**EXERCISE REQUIREMENTS**
Omit pictures and quote the listing below line by line, from its start through the line that holds "A cicuit has".

**SUPPLIED ENTRIES**
------------------------------------------------
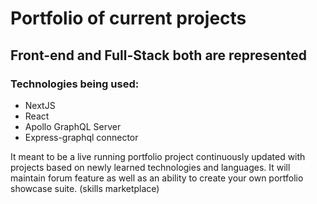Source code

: # Portfolio of current projects

## Front-end and Full-Stack both are represented

### Technologies being used:
* NextJS
* React
* Apollo GraphQL Server
* Express-graphql connector


It meant to be a live running portfolio project continuously updated with projects based on newly learned technologies and languages. It will maintain forum feature as well as an ability to create your own portfolio showcase suite. (skills marketplace)
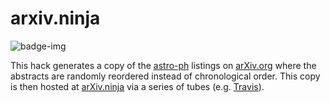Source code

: # arxiv.ninja

![badge-img](https://img.shields.io/badge/Made%20at-%23AstroHackWeek-8063d5.svg?style=flat)

This hack generates a copy of the [astro-ph](https://arxiv.org/list/astro-ph/new) listings on [arXiv.org](https://arxiv.org) where the abstracts are randomly reordered instead of chronological order. This copy is then hosted at [arXiv.ninja](https://arxiv.ninja) via a series of tubes (e.g. [Travis](https://travis-ci.org/dfm/arxiv.ninja)).
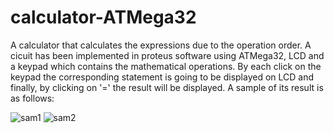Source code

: # calculator-ATMega32
A calculator that calculates the expressions due to the operation order.
A cicuit has been implemented in proteus software using ATMega32, LCD and a keypad which contains the mathematical operations.
By each click on the keypad the corresponding statement is going to be displayed on LCD and finally, by clicking on '=' the result will be displayed.
A sample of its result is as follows:

![sam1](https://github.com/nikimajidifard/calculator-ATMega32/assets/56204470/06449598-9051-4c01-ac44-633a47c9b50c)
![sam2](https://github.com/nikimajidifard/calculator-ATMega32/assets/56204470/a1c7070b-09d7-4465-8635-07596c351b25)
------------------------------------------------
**RESULT BELOW**
Source code

: # Portfolio of current projects

## Front-end and Full-Stack both are represented

### Technologies being used:
* NextJS
* React
* Apollo GraphQL Server
* Express-graphql connector


It meant to be a live running portfolio project continuously updated with projects based on newly learned technologies and languages. It will maintain forum feature as well as an ability to create your own portfolio showcase suite. (skills marketplace)
Source code

: # arxiv.ninja

![badge-img](https://img.shields.io/badge/Made%20at-%23AstroHackWeek-8063d5.svg?style=flat)

This hack generates a copy of the [astro-ph](https://arxiv.org/list/astro-ph/new) listings on [arXiv.org](https://arxiv.org) where the abstracts are randomly reordered instead of chronological order. This copy is then hosted at [arXiv.ninja](https://arxiv.ninja) via a series of tubes (e.g. [Travis](https://travis-ci.org/dfm/arxiv.ninja)).
Source code

: # calculator-ATMega32
A calculator that calculates the expressions due to the operation order.
A cicuit has been implemented in proteus software using ATMega32, LCD and a keypad which contains the mathematical operations.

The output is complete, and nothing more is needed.